その頃になって、ビデオを持った鹿島が入ってきた。
「食事はそろそろお済みのようですね。
では、さっそく本日分のテープをお見せいたしましょう」
例によってテレビが明るくなると、すぐに雅則の笑顔が映し出された。
「やぁ、諸君。
食事は済んだかな?
そうか、それは結構。
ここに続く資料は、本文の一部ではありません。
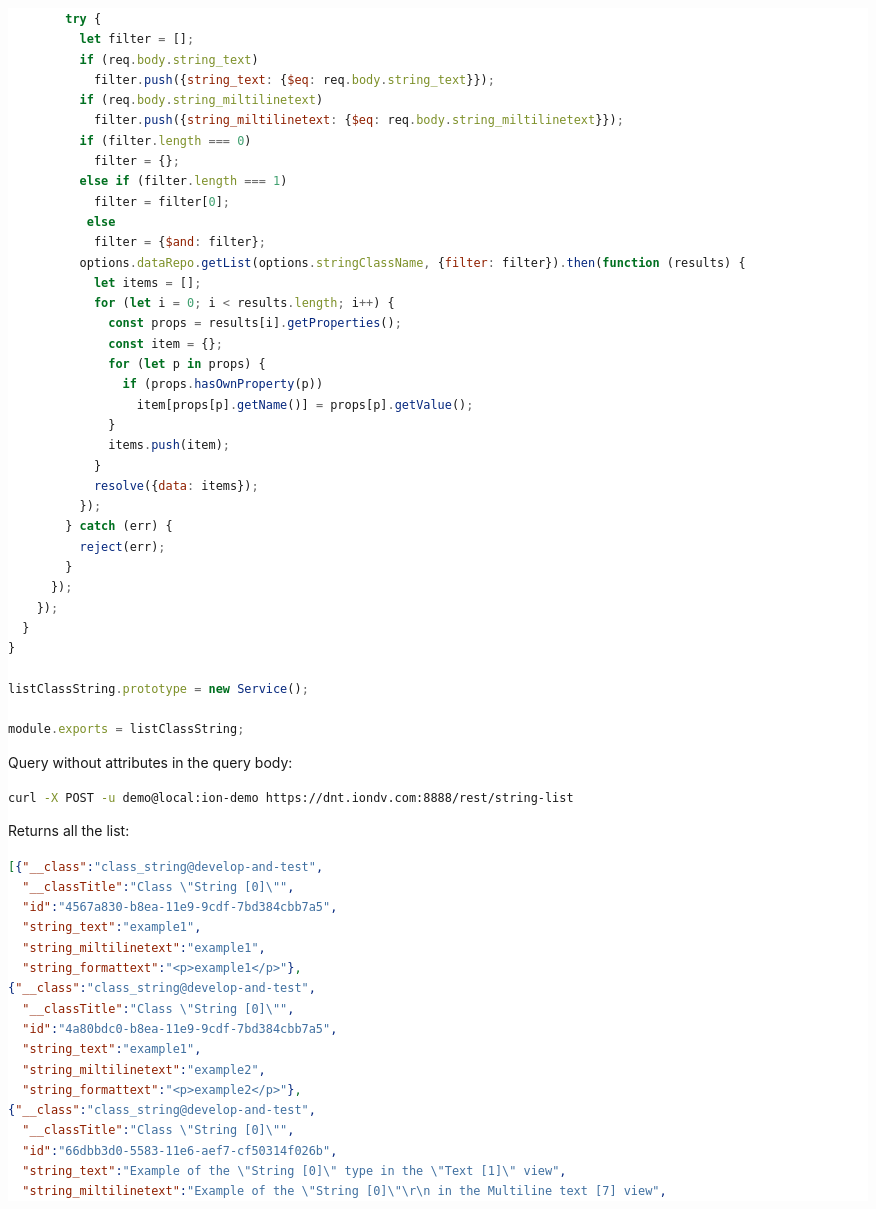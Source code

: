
 ```javascript
        try {
          let filter = [];
          if (req.body.string_text)
            filter.push({string_text: {$eq: req.body.string_text}});
          if (req.body.string_miltilinetext)
            filter.push({string_miltilinetext: {$eq: req.body.string_miltilinetext}});
          if (filter.length === 0)
            filter = {};
          else if (filter.length === 1)
            filter = filter[0];
           else
            filter = {$and: filter};
          options.dataRepo.getList(options.stringClassName, {filter: filter}).then(function (results) {
            let items = [];
            for (let i = 0; i < results.length; i++) {
              const props = results[i].getProperties();
              const item = {};
              for (let p in props) {
                if (props.hasOwnProperty(p))
                  item[props[p].getName()] = props[p].getValue();
              }
              items.push(item);
            }
            resolve({data: items});
          });
        } catch (err) {
          reject(err);
        }
      });
    });
  }
}

listClassString.prototype = new Service();

module.exports = listClassString;
```

Query without attributes in the query body:

```bash
curl -X POST -u demo@local:ion-demo https://dnt.iondv.com:8888/rest/string-list
```

Returns all the list:

```json
[{"__class":"class_string@develop-and-test",
  "__classTitle":"Class \"String [0]\"",
  "id":"4567a830-b8ea-11e9-9cdf-7bd384cbb7a5",
  "string_text":"example1",
  "string_miltilinetext":"example1",
  "string_formattext":"<p>example1</p>"},
{"__class":"class_string@develop-and-test",
  "__classTitle":"Class \"String [0]\"",
  "id":"4a80bdc0-b8ea-11e9-9cdf-7bd384cbb7a5",
  "string_text":"example1",
  "string_miltilinetext":"example2",
  "string_formattext":"<p>example2</p>"},
{"__class":"class_string@develop-and-test",
  "__classTitle":"Class \"String [0]\"",
  "id":"66dbb3d0-5583-11e6-aef7-cf50314f026b",
  "string_text":"Example of the \"String [0]\" type in the \"Text [1]\" view",
  "string_miltilinetext":"Example of the \"String [0]\"\r\n in the Multiline text [7] view",
```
牧野さんの料理はどれも一級品だからね。
十分に味わって欲しい。
さて、さっそく問題の宝探しゲームの話をするとしよう。
すでに諸君達にここに来てもらってから四日たつ。
チェスで言うなら、序盤戦が終わって、今が中盤戦の真っ最中というところかな。
もっとも人によっては、まだ序盤戦の段階をうろうろしている者もいるかもしれないがね。
しかし、まだたっぷり三日はあるのだ。
勝負はこれからだよ。
ここで諦めて投了してしまうのは、まだ早いよ。
誰かがこの迷路から抜け出るまでは、勝負は終わっていないのだからね。
思考の迷路とでも言っておこうか。
そして、この迷路はそれほど長いものではないのだよ。
つまり、正しい入り口から入り、そして正しい道順をたどれば、意外と早く出口が見付かるはずだ。
ただここで問題なのは、正しい入り口を見付けられるか、どうかだね。
昨夜も言った通り、入り口はいくつも用意したよ。
そして、間違った入り口から入れば、必ず行き止まりにぶつかるともいったはずだ。
諸君達の中には、すでに経験した者がいるかもしれないね。